(RECORDS SUPPLIED begins)

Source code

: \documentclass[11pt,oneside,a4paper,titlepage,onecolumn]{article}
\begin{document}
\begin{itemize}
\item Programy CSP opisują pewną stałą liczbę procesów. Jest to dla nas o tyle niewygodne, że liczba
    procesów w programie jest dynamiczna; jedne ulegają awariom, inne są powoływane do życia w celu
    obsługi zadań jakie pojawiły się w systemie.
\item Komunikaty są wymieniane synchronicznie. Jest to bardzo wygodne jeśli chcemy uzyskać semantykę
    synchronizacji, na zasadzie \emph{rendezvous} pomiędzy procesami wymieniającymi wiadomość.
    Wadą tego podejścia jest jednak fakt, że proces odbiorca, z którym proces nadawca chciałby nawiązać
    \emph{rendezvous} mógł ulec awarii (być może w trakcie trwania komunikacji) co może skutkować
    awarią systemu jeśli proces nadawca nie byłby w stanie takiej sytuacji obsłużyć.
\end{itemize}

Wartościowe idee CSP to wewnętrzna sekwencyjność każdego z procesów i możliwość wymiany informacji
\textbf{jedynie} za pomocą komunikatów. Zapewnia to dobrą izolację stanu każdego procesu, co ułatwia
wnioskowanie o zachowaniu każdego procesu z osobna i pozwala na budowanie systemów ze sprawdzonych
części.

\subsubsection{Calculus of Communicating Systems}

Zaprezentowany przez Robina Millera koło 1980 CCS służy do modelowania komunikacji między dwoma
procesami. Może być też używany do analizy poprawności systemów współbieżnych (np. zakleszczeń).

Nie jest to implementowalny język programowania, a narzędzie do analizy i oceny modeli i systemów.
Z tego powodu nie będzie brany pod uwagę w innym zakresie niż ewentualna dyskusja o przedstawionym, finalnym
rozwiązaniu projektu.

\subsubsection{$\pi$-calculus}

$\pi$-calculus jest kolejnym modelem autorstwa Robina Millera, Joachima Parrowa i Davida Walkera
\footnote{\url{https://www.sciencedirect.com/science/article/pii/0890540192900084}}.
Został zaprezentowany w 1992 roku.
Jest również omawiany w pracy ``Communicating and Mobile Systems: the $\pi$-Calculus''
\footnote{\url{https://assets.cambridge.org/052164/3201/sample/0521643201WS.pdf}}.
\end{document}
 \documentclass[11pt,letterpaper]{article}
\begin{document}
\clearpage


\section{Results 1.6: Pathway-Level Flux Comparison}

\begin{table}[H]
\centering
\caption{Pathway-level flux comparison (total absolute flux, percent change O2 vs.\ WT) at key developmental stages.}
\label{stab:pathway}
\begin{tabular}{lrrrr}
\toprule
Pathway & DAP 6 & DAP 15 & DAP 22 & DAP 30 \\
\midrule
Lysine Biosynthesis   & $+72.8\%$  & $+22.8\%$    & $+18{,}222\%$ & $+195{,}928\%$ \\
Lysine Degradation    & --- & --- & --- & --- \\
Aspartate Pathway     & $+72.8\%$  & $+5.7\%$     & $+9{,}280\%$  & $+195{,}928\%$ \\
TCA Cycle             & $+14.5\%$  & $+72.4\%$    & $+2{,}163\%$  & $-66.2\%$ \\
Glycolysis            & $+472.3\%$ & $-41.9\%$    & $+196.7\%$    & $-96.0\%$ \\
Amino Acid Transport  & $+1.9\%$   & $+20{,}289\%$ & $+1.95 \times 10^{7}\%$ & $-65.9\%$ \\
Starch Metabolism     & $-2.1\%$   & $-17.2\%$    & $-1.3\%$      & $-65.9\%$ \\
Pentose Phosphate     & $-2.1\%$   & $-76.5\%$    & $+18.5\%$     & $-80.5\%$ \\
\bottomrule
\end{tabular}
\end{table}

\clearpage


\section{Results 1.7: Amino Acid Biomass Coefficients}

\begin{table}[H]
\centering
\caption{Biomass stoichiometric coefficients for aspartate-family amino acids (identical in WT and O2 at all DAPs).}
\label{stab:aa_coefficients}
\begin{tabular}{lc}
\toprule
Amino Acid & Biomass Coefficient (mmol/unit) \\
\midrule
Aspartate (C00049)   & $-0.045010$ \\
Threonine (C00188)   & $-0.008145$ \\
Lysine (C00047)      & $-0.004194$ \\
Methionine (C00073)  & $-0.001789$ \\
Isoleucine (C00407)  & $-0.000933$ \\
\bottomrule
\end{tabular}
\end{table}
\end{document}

(RECORDS SUPPLIED ends)

_ASSIGNMENT_
The complete listing, unchanged, is the expected answer.

_RESPONSE FOR THIS EXERCISE_
Source code

: \documentclass[11pt,oneside,a4paper,titlepage,onecolumn]{article}
\begin{document}
\begin{itemize}
\item Programy CSP opisują pewną stałą liczbę procesów. Jest to dla nas o tyle niewygodne, że liczba
    procesów w programie jest dynamiczna; jedne ulegają awariom, inne są powoływane do życia w celu
    obsługi zadań jakie pojawiły się w systemie.
\item Komunikaty są wymieniane synchronicznie. Jest to bardzo wygodne jeśli chcemy uzyskać semantykę
    synchronizacji, na zasadzie \emph{rendezvous} pomiędzy procesami wymieniającymi wiadomość.
    Wadą tego podejścia jest jednak fakt, że proces odbiorca, z którym proces nadawca chciałby nawiązać
    \emph{rendezvous} mógł ulec awarii (być może w trakcie trwania komunikacji) co może skutkować
    awarią systemu jeśli proces nadawca nie byłby w stanie takiej sytuacji obsłużyć.
\end{itemize}

Wartościowe idee CSP to wewnętrzna sekwencyjność każdego z procesów i możliwość wymiany informacji
\textbf{jedynie} za pomocą komunikatów. Zapewnia to dobrą izolację stanu każdego procesu, co ułatwia
wnioskowanie o zachowaniu każdego procesu z osobna i pozwala na budowanie systemów ze sprawdzonych
części.

\subsubsection{Calculus of Communicating Systems}

Zaprezentowany przez Robina Millera koło 1980 CCS służy do modelowania komunikacji między dwoma
procesami. Może być też używany do analizy poprawności systemów współbieżnych (np. zakleszczeń).

Nie jest to implementowalny język programowania, a narzędzie do analizy i oceny modeli i systemów.
Z tego powodu nie będzie brany pod uwagę w innym zakresie niż ewentualna dyskusja o przedstawionym, finalnym
rozwiązaniu projektu.

\subsubsection{$\pi$-calculus}

$\pi$-calculus jest kolejnym modelem autorstwa Robina Millera, Joachima Parrowa i Davida Walkera
\footnote{\url{https://www.sciencedirect.com/science/article/pii/0890540192900084}}.
Został zaprezentowany w 1992 roku.
Jest również omawiany w pracy ``Communicating and Mobile Systems: the $\pi$-Calculus''
\footnote{\url{https://assets.cambridge.org/052164/3201/sample/0521643201WS.pdf}}.
\end{document}
 \documentclass[11pt,letterpaper]{article}
\begin{document}
\clearpage


\section{Results 1.6: Pathway-Level Flux Comparison}

\begin{table}[H]
\centering
\caption{Pathway-level flux comparison (total absolute flux, percent change O2 vs.\ WT) at key developmental stages.}
\label{stab:pathway}
\begin{tabular}{lrrrr}
\toprule
Pathway & DAP 6 & DAP 15 & DAP 22 & DAP 30 \\
\midrule
Lysine Biosynthesis   & $+72.8\%$  & $+22.8\%$    & $+18{,}222\%$ & $+195{,}928\%$ \\
Lysine Degradation    & --- & --- & --- & --- \\
Aspartate Pathway     & $+72.8\%$  & $+5.7\%$     & $+9{,}280\%$  & $+195{,}928\%$ \\
TCA Cycle             & $+14.5\%$  & $+72.4\%$    & $+2{,}163\%$  & $-66.2\%$ \\
Glycolysis            & $+472.3\%$ & $-41.9\%$    & $+196.7\%$    & $-96.0\%$ \\
Amino Acid Transport  & $+1.9\%$   & $+20{,}289\%$ & $+1.95 \times 10^{7}\%$ & $-65.9\%$ \\
Starch Metabolism     & $-2.1\%$   & $-17.2\%$    & $-1.3\%$      & $-65.9\%$ \\
Pentose Phosphate     & $-2.1\%$   & $-76.5\%$    & $+18.5\%$     & $-80.5\%$ \\
\bottomrule
\end{tabular}
\end{table}

\clearpage


\section{Results 1.7: Amino Acid Biomass Coefficients}

\begin{table}[H]
\centering
\caption{Biomass stoichiometric coefficients for aspartate-family amino acids (identical in WT and O2 at all DAPs).}
\label{stab:aa_coefficients}
\begin{tabular}{lc}
\toprule
Amino Acid & Biomass Coefficient (mmol/unit) \\
\midrule
Aspartate (C00049)   & $-0.045010$ \\
Threonine (C00188)   & $-0.008145$ \\
Lysine (C00047)      & $-0.004194$ \\
Methionine (C00073)  & $-0.001789$ \\
Isoleucine (C00407)  & $-0.000933$ \\
\bottomrule
\end{tabular}
\end{table}
\end{document}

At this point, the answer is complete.